This is more work and involvement that a lone person is able to do. All the love in the world can't keep you going as a 24/7 caretaker. Your mom may live another 20+ years. Can you put your life on hold for that long? Will you be able to take care of her medical issues? If you have a job, there is no way you can just quit and expect the state to chip in. Even if they did... what will you do when your mother ultimately passes and you've been out of the work force for years? I don't know your age, but as an example: Say you're 45 and take care of your mom for 15 years. Unless you have a trust fund or big inheritance, you will have to go back to work at 60. Entering the work force again to support yourself after so long, and at an older age, is not going to go as you might hope. It's not fair, but unfortunately is how it is.

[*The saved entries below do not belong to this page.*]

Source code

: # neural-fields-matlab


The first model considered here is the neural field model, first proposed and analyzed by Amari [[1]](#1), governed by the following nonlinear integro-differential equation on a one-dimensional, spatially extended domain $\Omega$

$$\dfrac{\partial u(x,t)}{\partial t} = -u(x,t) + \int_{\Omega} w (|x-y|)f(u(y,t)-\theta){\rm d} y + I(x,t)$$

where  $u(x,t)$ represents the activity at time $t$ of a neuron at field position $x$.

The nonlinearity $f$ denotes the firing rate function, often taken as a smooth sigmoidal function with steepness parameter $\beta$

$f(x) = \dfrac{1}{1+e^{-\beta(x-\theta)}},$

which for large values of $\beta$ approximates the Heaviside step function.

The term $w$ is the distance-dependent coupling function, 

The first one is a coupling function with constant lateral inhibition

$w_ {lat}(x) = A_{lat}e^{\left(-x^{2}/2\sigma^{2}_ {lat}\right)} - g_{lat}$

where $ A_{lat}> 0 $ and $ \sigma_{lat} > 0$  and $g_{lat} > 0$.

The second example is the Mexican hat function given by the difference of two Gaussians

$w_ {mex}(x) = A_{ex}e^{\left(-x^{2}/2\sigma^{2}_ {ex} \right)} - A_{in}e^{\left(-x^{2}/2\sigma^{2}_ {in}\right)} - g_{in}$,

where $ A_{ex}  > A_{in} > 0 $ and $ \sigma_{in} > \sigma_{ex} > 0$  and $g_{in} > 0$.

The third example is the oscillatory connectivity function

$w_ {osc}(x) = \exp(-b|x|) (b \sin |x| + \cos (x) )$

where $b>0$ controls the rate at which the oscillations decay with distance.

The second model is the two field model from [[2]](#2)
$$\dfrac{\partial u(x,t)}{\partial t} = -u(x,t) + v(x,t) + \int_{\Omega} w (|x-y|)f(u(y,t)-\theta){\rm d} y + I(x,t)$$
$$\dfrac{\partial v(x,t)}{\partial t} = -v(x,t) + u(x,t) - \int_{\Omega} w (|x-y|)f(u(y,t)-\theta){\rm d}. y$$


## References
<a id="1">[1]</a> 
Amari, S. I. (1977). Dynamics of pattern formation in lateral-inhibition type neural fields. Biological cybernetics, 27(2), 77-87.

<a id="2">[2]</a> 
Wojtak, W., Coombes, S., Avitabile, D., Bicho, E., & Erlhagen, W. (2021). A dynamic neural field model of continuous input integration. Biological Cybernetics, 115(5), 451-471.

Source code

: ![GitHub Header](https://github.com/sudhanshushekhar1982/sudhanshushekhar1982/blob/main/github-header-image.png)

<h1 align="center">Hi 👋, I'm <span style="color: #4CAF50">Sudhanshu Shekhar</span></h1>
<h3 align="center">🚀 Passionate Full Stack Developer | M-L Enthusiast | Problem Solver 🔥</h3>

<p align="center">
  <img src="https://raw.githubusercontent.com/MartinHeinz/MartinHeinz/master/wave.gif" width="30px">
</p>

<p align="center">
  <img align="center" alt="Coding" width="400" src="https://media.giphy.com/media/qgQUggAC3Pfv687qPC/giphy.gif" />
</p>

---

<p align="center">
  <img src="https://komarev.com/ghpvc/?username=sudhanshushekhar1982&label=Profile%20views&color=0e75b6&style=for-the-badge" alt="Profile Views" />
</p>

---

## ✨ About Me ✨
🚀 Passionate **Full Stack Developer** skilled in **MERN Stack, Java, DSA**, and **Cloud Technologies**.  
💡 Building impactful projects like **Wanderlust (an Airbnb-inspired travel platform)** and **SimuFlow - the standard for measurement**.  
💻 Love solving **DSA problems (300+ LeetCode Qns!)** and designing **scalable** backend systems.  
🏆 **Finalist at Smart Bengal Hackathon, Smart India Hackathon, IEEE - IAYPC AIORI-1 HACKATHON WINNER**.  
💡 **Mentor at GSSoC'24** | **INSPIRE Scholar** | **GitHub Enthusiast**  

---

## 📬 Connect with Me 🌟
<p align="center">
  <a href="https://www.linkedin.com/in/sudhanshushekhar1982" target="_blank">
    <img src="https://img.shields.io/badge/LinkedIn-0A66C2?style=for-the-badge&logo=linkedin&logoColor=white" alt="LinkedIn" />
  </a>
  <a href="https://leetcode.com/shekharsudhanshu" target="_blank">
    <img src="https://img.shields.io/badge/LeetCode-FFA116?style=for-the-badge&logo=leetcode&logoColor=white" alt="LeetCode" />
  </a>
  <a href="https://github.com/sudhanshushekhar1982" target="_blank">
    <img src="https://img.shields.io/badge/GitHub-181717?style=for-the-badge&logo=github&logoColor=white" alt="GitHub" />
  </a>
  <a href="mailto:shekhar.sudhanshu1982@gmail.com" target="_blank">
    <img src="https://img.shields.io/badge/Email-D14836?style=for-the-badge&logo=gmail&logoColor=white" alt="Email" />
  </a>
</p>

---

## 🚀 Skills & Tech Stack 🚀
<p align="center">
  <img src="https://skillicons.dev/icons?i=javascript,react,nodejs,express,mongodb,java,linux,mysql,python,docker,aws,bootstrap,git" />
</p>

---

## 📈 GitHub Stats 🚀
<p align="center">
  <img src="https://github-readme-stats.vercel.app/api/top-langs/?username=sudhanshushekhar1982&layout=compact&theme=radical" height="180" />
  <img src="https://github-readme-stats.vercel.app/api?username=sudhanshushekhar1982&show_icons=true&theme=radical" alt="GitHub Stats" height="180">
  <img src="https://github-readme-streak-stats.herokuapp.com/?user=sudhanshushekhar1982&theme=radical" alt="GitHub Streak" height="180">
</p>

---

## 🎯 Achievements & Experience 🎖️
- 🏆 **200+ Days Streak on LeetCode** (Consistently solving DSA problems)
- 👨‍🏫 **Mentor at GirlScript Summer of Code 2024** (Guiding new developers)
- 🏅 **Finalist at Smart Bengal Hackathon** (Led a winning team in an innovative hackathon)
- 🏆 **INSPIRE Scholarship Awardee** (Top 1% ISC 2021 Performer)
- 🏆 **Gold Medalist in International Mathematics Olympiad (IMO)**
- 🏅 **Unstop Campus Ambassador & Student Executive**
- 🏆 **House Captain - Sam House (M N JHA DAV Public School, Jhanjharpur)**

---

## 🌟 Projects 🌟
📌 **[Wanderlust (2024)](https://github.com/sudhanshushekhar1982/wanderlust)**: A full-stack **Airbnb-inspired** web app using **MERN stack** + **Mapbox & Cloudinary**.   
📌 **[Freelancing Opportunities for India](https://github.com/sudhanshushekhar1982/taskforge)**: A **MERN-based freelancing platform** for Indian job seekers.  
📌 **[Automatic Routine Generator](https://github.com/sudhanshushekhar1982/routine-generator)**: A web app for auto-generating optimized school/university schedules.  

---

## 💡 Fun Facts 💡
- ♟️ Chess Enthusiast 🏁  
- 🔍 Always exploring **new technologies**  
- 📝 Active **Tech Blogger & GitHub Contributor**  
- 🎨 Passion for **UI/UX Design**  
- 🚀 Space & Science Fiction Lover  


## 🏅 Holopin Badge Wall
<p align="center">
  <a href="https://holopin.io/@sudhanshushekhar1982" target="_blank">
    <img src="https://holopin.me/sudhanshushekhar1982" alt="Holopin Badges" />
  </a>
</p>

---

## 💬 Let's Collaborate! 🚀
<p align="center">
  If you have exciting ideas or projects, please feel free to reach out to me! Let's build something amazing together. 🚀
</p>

Awhile back I watched a show-- I've forgotten the name, but it was a '60 Minutes' type show-- about middle class poverty. One woman in her 50s decided to quit her nursing career to take care of her mother with cancer. She said she thought she could just jump right back in to a nursing job when the time came, since nurses are always needed. Unfortunately, even with experience and her education, she could barely get hired... new nursing grads in their 20s and 30s were getting the jobs instead. She fell into debt, had her car repossessed, and was facing homelessness. She said she never expected it to be like this, having to pretty much start over in her late 50s.

So many, if not most, of caregivers on here went into it with optimism. Many love their parents dearly. They never expected to be burned out, exhausted, broken, and financially strapped. We all tend to think we can love our way through these things sometimes. Please reconsider doing this.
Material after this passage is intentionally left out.